YOUR OBJECTIVE
Copy the lines below exactly. No picture goes into the copy.

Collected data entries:
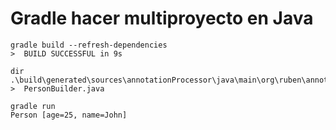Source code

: # Gradle hacer multiproyecto en Java

```
gradle build --refresh-dependencies
>  BUILD SUCCESSFUL in 9s

dir .\build\generated\sources\annotationProcessor\java\main\org\ruben\annotationUser 
>  PersonBuilder.java

gradle run
Person [age=25, name=John]
```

FINISHED EXERCISE
Source code

: # Gradle hacer multiproyecto en Java

```
gradle build --refresh-dependencies
>  BUILD SUCCESSFUL in 9s

dir .\build\generated\sources\annotationProcessor\java\main\org\ruben\annotationUser 
>  PersonBuilder.java

gradle run
Person [age=25, name=John]
```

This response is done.